So why do I feel totally worthless, unsuitable for any career, terrified of meetings with my mentor, misunderstood, stupid, a complete waste of space, incapable of anything, helpless and thoroughly angry at the world? She's managed to make me physically sick (and I'm not normally a sickly person - could be the antibiotics, but it was more huge anxiety) and I've scratched holes in my hand where I was digging my nails in in the meeting to avoid my anger coming out and me screaming at her and running out (which was all I wanted to do).

 

If I was an impulsive person I would be on a train to somewhere now where I can get some space (physically and metaphorically) to let off some energy and just to sort my head out. But I'm not, because I thought of all the planning I'd have to do to go away. I just need to get away from London somewhere where I don't have to worry about her and where people understand me. It's times like this where it really hits me that I don't have friends I can visit and don't have a good relationship with my mum - I want to go home and be looked after because I'm doing a ###### job of looking after myself at the moment, but I've got noone.

 

I sat in the student room on my own crying and crying after the meeting - I'd totally had enough and was having horrible thoughts of bridges and like to get out of ever having to see her again or having to cope with people generally.

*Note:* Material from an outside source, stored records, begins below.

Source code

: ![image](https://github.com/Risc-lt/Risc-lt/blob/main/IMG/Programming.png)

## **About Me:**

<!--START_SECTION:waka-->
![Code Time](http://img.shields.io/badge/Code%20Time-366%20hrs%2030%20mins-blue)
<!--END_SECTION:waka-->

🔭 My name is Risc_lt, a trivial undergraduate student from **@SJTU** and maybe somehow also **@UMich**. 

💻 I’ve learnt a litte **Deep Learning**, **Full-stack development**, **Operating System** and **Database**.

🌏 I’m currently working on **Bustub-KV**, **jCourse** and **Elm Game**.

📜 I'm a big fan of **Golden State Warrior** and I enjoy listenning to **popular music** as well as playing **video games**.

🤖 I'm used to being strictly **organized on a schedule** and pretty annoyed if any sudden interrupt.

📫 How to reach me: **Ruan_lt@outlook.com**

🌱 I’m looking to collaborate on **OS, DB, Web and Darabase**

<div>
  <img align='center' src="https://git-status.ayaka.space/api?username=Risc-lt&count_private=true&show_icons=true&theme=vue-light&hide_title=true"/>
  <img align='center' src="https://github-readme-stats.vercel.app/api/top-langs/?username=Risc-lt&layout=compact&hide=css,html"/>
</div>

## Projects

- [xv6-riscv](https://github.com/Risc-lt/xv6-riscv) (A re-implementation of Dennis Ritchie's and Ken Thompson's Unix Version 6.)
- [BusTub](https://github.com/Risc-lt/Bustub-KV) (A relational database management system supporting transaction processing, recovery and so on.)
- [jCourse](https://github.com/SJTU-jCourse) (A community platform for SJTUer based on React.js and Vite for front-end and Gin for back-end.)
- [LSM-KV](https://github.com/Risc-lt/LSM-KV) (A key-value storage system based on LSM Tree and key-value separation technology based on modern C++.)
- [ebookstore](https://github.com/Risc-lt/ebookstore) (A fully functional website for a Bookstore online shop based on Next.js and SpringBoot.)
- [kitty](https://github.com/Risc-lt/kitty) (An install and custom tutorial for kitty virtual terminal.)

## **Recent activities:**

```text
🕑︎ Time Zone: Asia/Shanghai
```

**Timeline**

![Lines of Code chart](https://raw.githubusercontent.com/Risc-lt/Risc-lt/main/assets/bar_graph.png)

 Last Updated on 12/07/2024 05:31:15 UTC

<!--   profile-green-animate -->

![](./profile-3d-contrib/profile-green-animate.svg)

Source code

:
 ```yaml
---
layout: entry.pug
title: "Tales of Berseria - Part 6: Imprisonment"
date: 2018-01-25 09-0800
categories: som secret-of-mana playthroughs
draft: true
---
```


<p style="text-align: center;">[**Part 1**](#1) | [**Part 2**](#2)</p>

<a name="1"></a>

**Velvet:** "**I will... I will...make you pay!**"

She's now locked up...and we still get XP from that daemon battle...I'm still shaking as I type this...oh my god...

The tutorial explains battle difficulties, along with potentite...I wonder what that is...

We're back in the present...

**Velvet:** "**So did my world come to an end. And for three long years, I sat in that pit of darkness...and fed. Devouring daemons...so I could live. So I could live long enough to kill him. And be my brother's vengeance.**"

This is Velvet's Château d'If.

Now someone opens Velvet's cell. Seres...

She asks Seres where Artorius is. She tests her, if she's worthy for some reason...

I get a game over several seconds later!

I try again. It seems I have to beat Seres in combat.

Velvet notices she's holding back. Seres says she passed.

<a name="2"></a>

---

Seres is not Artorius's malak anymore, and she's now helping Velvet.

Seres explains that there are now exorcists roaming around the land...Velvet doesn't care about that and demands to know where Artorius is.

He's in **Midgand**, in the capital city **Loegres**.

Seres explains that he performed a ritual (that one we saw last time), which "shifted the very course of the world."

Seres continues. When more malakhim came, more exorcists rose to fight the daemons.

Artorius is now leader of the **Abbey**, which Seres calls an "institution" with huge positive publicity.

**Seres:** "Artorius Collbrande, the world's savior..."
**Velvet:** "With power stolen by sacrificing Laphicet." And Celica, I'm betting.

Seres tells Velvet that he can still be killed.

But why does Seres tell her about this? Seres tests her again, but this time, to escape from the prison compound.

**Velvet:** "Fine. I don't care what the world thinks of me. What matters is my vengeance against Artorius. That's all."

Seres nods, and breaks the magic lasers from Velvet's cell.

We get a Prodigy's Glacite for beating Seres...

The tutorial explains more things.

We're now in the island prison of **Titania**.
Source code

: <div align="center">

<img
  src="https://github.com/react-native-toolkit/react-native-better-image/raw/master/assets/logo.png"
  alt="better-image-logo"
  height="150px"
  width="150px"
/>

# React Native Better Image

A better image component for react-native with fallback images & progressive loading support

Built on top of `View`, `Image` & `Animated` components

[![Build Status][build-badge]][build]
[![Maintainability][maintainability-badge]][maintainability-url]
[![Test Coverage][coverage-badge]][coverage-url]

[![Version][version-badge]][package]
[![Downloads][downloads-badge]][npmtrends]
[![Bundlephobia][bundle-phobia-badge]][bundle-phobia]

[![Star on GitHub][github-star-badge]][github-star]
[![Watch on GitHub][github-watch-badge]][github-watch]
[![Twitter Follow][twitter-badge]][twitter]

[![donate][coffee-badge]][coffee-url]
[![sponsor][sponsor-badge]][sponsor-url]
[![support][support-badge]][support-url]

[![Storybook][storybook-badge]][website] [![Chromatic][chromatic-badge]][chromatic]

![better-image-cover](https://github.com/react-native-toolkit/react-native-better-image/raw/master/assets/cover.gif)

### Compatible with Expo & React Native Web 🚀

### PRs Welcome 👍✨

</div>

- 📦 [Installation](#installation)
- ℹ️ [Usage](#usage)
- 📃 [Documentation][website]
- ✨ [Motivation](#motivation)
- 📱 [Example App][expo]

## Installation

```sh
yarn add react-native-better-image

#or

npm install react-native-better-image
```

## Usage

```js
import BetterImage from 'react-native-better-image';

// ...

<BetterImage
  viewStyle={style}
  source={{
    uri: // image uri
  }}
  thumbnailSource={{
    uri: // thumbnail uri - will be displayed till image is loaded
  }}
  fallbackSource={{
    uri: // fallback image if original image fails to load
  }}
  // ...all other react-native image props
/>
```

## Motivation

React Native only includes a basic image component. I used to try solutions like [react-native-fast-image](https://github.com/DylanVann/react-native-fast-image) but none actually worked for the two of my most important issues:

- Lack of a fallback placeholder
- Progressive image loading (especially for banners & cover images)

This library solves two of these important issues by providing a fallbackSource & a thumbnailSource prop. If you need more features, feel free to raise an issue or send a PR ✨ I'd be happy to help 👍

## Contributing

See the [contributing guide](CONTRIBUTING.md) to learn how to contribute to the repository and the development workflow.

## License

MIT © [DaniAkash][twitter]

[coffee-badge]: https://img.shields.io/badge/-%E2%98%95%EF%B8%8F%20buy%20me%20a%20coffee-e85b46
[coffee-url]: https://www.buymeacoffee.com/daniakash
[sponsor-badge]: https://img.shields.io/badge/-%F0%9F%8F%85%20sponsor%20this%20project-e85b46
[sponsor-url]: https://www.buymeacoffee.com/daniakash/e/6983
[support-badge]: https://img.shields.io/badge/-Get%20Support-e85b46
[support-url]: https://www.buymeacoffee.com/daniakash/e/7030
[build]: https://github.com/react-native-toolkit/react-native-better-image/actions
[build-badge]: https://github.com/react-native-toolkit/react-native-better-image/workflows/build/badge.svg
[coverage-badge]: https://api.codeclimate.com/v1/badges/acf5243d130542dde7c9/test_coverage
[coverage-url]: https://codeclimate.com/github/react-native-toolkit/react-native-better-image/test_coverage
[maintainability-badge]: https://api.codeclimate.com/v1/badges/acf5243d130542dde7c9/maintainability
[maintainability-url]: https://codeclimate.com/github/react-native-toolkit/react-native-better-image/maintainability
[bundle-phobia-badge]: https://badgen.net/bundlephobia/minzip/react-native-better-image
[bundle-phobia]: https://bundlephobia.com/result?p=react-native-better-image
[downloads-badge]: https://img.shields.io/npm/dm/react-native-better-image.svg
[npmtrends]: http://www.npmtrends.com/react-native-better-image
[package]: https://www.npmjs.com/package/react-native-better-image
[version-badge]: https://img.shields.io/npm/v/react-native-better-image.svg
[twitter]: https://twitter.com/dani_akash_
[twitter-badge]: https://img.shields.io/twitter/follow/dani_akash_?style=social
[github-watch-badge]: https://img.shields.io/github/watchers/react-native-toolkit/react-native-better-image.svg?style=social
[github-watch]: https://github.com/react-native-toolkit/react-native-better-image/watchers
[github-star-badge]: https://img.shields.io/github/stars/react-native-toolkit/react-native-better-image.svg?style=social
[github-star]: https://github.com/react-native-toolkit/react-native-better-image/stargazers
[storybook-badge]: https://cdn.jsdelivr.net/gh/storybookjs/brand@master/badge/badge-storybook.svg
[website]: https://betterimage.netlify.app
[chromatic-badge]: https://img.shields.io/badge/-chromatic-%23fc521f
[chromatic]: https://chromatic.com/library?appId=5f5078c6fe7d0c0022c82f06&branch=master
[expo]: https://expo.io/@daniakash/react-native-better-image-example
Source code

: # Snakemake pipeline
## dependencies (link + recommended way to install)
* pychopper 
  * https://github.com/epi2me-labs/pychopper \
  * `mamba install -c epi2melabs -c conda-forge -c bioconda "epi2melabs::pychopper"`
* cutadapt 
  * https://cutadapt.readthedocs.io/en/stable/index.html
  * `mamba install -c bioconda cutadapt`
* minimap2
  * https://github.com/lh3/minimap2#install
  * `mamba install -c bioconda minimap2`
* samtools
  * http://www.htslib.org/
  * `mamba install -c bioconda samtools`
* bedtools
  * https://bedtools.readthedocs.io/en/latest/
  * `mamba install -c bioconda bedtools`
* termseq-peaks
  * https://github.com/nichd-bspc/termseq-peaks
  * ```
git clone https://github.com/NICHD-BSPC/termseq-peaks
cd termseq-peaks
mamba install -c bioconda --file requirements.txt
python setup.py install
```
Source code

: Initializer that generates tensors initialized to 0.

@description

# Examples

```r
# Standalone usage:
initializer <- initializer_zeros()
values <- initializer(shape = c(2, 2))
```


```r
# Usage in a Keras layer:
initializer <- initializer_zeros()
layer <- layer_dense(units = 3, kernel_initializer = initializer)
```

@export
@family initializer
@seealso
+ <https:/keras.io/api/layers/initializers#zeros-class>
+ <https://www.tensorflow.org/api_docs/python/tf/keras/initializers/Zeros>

I just don't know what to do - I've got at least four more meetings with her and I can't cope with it at all. I'm shaking even at the thought of more time with her and would do anything to avoid it.

 

I had a brief meeting with her before she met with my supervisor and tutor and she was going on about how she didn't understand why degree or what I was doing so she couldn't give me the right support and then we went to the meeting and I used this point to start with so that my supervisor and tutor could explain to her, but she was all 'oh yes'-ing and 'of course'-ing as if she totally understood everything. Then when she saw me afterwards her first thing was 'well I don't understand what your degree's about'. It was all I could do to physically save myself from jumping up and screaming at her. I can't talk to her - I go mute without wanting to and can't say what's in my head - so she makes it up for me as if she knows. I don't understand much of what she says (she uses huge numbers of metaphors which I just don't get) and when I don't understand she has no understanding that I might be taking things literally (i.e. no understanding of AS) and just repeats them r-e-a-l-l-y r-e-a-l-l-y s-l-o-w-l-y.

 

I don't know what to do - if there was an alternative then I could present that as something to try.. There's huge amount of money being wasted on her to make me feel awful. I don't know how to get people to understand me because she is what I think is called two-faced in that she does all this agreeing and being nice around others then alone treats me like an imbecile. How do I make other people understand that - I feel like she's preying on my weaknesses - communication - to get away with it. I did talk to my supervisor sometime afterwards and he said I should email her telling her what I'm finding difficult, but how do I do this without being rude and then she might make things worse. I scared about seeing her on Wednesday and I don't want to do more to make it worse. I'm seeing my supervisor before and my meetings with him are so important but I'm going to be feeling sick with worry about seeing the mentor and it's going to maake what is normally a good meeting awful too.

 

I don't know what the point of this post is really - just needed to type rather than destroy things. Feel free to completely ignore me. Maybe I should just try and ignore myself. Things would be a lot easier on everyone if I wasn't around having 'support needs' that can't by accommodated.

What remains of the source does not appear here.